Explaining Away Results in Accurate and Tolerant Template Matching
M. W. Spratling
TL;DR
This paper introduces a template matching approach that uses explaining away through Divisive Input Modulation (DIM) to make template-evidence compete and produce sparse, robust matches. By pre-processing images to emphasize relative intensity and formulating a competitive, iterative inference, the method achieves greater tolerance to appearance changes than traditional template matching and several recent alternatives. Across multiple benchmarks, including Best Buddies and Oxford VGG datasets, DIM with additional non-target templates consistently outperforms baselines in accuracy, while remaining adaptable through parameter settings. The work demonstrates practical gains for patch localization and correspondence, and outlines clear avenues for extending tolerance to viewpoint changes and to CNN-based feature spaces.
Abstract
Recognising and locating image patches or sets of image features is an important task underlying much work in computer vision. Traditionally this has been accomplished using template matching. However, template matching is notoriously brittle in the face of changes in appearance caused by, for example, variations in viewpoint, partial occlusion, and non-rigid deformations.

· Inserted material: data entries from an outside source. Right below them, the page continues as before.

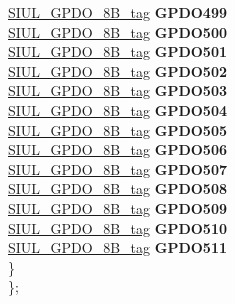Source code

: \begin{DoxyCompactItemize}
\begin{tabbing}
\>\>\mbox{\hyperlink{unionSIUL__GPDO__8B__tag}{SIUL\_GPDO\_8B\_tag}} {\bfseries GPDO499}\\
\>\>\mbox{\hyperlink{unionSIUL__GPDO__8B__tag}{SIUL\_GPDO\_8B\_tag}} {\bfseries GPDO500}\\
\>\>\mbox{\hyperlink{unionSIUL__GPDO__8B__tag}{SIUL\_GPDO\_8B\_tag}} {\bfseries GPDO501}\\
\>\>\mbox{\hyperlink{unionSIUL__GPDO__8B__tag}{SIUL\_GPDO\_8B\_tag}} {\bfseries GPDO502}\\
\>\>\mbox{\hyperlink{unionSIUL__GPDO__8B__tag}{SIUL\_GPDO\_8B\_tag}} {\bfseries GPDO503}\\
\>\>\mbox{\hyperlink{unionSIUL__GPDO__8B__tag}{SIUL\_GPDO\_8B\_tag}} {\bfseries GPDO504}\\
\>\>\mbox{\hyperlink{unionSIUL__GPDO__8B__tag}{SIUL\_GPDO\_8B\_tag}} {\bfseries GPDO505}\\
\>\>\mbox{\hyperlink{unionSIUL__GPDO__8B__tag}{SIUL\_GPDO\_8B\_tag}} {\bfseries GPDO506}\\
\>\>\mbox{\hyperlink{unionSIUL__GPDO__8B__tag}{SIUL\_GPDO\_8B\_tag}} {\bfseries GPDO507}\\
\>\>\mbox{\hyperlink{unionSIUL__GPDO__8B__tag}{SIUL\_GPDO\_8B\_tag}} {\bfseries GPDO508}\\
\>\>\mbox{\hyperlink{unionSIUL__GPDO__8B__tag}{SIUL\_GPDO\_8B\_tag}} {\bfseries GPDO509}\\
\>\>\mbox{\hyperlink{unionSIUL__GPDO__8B__tag}{SIUL\_GPDO\_8B\_tag}} {\bfseries GPDO510}\\
\>\>\mbox{\hyperlink{unionSIUL__GPDO__8B__tag}{SIUL\_GPDO\_8B\_tag}} {\bfseries GPDO511}\\
\>\} \\
\}; \\


\end{tabbing}
\end{DoxyCompactItemize}
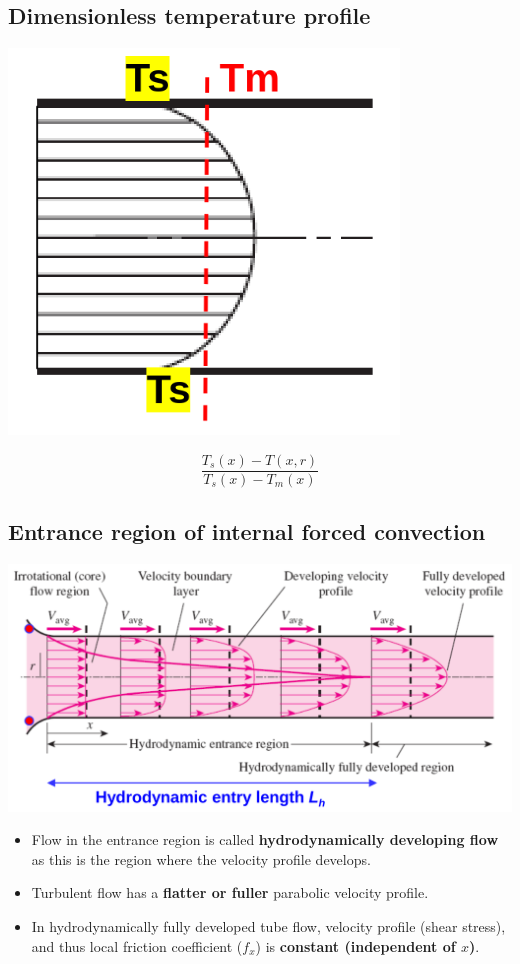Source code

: \documentclass[11pt]{article}
\begin{document}
\subsection{Dimensionless temperature profile}
\label{sec:orgb0107de}
\begin{center}
\includegraphics[width=.9\linewidth]{./images/dimensionless-temperature-profile-diagram.png}
\end{center}
\[\frac{T_s (x) - T(x, r)}{T_s (x) - T_m (x)}\]
\subsection{Entrance region of internal forced convection}
\label{sec:org9358988}
\begin{center}
\includegraphics[width=.9\linewidth]{./images/entrance-region-of-internal-forced-convection.png}
\end{center}
\begin{itemize}
\item Flow in the entrance region is called \textbf{hydrodynamically developing flow} as this is the region where the velocity profile develops.
\item Turbulent flow has a \textbf{flatter or fuller} parabolic velocity profile.
\item In hydrodynamically fully developed tube flow, velocity profile (shear stress), and thus local friction coefficient (\(f_x\)) is \textbf{constant (independent of \(x\))}.
\end{itemize}
\end{document}
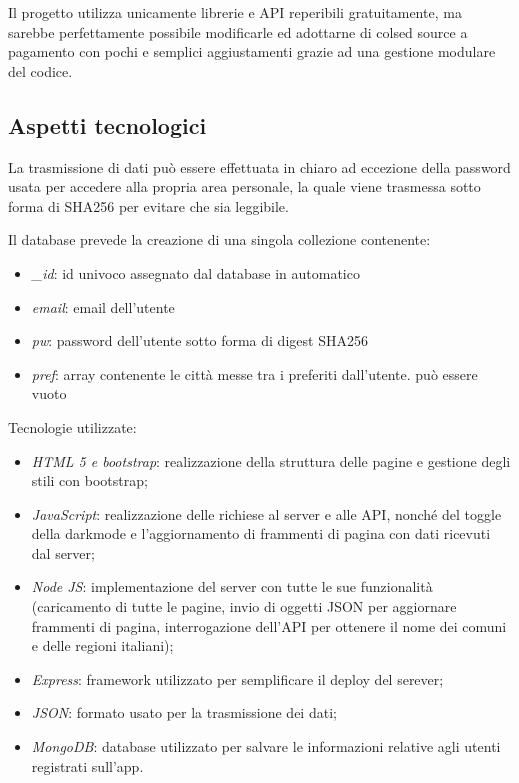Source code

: \vspace{5mm}

Il progetto utilizza unicamente librerie e API reperibili gratuitamente, ma sarebbe perfettamente possibile modificarle ed 
adottarne di colsed source a pagamento con pochi e semplici aggiustamenti grazie ad una gestione modulare del codice.


\subsection{Aspetti tecnologici}

La trasmissione di dati può essere effettuata in chiaro ad eccezione della password usata per accedere alla propria area 
personale, la quale viene trasmessa sotto forma di SHA256 per evitare che sia leggibile.

\vspace{5mm}

Il database prevede la creazione di una singola collezione contenente:
\begin{itemize}
    \item \emph{\_id}: id univoco assegnato dal database in automatico
    \item \emph{email}: email dell'utente 
    \item \emph{pw}: password dell'utente sotto forma di digest SHA256
    \item \emph{pref}: array contenente le città messe tra i preferiti dall'utente. può essere vuoto
\end{itemize}

\vspace{5mm}

Tecnologie utilizzate:
\begin{itemize}
    \item \emph{HTML 5 e bootstrap}: realizzazione della struttura delle pagine e gestione degli stili con bootstrap;
    \item \emph{JavaScript}: realizzazione delle richiese al server e alle API, nonché del toggle della darkmode e l'aggiornamento 
    di frammenti di pagina con dati ricevuti dal server; 
    \item \emph{Node JS}: implementazione del server con tutte le sue funzionalità (caricamento di tutte le pagine, 
    invio di oggetti JSON per aggiornare frammenti di pagina, interrogazione dell'API per ottenere il nome dei comuni e delle 
    regioni italiani);
    \item \emph{Express}: framework utilizzato per semplificare il deploy del serever;
    \item \emph{JSON}: formato usato per la trasmissione dei dati;
    \item \emph{MongoDB}: database utilizzato per salvare le informazioni relative agli utenti registrati sull'app.
\end{itemize}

This article tests a method of template matching that is more tolerant to such changes in appearance and that can, therefore, more accurately identify image patches. In traditional template matching the comparison between a template and the image is independent of the other templates. In contrast, the method advocated here takes into account the evidence provided by the image for the template at each location and the full range of alternative explanations represented by the same template at other locations and by other templates. Specifically, the proposed method of template matching is performed using a form of probabilistic inference known as "explaining away". The algorithm used to implement explaining away has previously been used to simulate several neurobiological mechanisms, and been applied to image contour detection and pattern recognition tasks. Here it is applied for the first time to image patch matching, and is shown to produce superior results in comparison to the current state-of-the-art methods.